“As you can see, the objects produced are quite rudimentary, but it’s hard not to imagine something like this scaled up—an urban-sized glass factory in the desert, out of which strange future objects are released—or even mobilized, wandering the dunes, sintering Great Wall-sized pieces of desert architecture directly into the landscape, perhaps even dune-sailing across the hills of another planet, printing forward operating bases into that alien terrain.”—BLDGBLOG: Dune Bank Suitcase
“Chapter’s release coincides with the reissue of Dinosaur Jr’s 1988 album Bug on cassette. It’s believed to be the first time a band has reissued an album in the format.”—Cassette tapes | Rewind to the ’90s
Maybe my response to it is in some ways as nostalgic as my response to NASA imagery.
Maybe it’s the hauntology of moments in the 80s when the domestication of video, computing and business machinery made things new, cheap and bright to me. But for now, let me finish with this.
There’s both a nowness and nextness to Sensor-Vernacular.

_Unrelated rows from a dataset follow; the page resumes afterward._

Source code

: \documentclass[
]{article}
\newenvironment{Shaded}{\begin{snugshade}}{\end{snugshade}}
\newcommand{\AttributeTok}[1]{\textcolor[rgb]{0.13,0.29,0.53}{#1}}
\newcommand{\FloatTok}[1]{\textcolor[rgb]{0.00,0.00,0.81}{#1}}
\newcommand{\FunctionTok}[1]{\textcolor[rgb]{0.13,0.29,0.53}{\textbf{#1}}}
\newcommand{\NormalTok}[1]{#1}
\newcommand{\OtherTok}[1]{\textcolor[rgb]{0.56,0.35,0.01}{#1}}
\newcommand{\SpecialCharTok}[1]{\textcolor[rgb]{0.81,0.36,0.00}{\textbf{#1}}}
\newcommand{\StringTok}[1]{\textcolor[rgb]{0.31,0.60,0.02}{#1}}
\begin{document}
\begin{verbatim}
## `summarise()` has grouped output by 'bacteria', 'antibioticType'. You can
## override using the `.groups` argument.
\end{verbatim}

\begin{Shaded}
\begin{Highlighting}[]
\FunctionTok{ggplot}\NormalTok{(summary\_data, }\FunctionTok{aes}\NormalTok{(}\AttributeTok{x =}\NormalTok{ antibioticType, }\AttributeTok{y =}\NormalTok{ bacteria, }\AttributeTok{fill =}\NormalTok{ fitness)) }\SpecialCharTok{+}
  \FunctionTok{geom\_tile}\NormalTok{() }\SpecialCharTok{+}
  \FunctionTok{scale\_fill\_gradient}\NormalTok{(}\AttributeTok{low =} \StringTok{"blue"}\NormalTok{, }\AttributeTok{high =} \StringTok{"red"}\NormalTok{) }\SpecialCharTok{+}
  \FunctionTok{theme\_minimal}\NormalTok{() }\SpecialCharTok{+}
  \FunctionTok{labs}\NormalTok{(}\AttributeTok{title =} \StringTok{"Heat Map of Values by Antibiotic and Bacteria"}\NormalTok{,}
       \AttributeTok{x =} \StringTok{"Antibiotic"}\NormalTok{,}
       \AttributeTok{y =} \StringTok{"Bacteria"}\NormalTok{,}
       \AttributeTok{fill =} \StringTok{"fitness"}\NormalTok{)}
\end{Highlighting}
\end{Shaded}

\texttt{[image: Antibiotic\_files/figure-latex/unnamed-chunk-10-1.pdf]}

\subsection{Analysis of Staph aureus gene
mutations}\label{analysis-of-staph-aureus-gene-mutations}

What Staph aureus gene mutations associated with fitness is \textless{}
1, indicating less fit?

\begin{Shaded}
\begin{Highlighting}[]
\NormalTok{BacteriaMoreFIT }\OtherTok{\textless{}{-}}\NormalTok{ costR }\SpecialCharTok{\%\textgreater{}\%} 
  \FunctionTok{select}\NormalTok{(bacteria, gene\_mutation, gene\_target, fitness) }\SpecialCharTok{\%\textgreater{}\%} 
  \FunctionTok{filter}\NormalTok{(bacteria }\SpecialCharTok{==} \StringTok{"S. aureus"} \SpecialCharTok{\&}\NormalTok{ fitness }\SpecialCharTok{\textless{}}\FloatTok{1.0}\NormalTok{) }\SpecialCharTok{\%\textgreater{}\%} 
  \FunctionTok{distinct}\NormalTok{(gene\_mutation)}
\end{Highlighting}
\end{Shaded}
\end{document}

I think my attraction to it – what ever it is – is that these signals are hints that the hangover of 10 years of ‘war-on-terror’ funding into defense and surveillance technology (where after all the advances in computer vision and relative-cheapness of devices like the Kinect came from) might get turned into an exuberant party.
Dancing in front of the eye of a retired-surveillance machine, scanning and printing and mixing and changing. Fashion from fear. Quantizing and surprising. Imperfections and mutations amplifying through it.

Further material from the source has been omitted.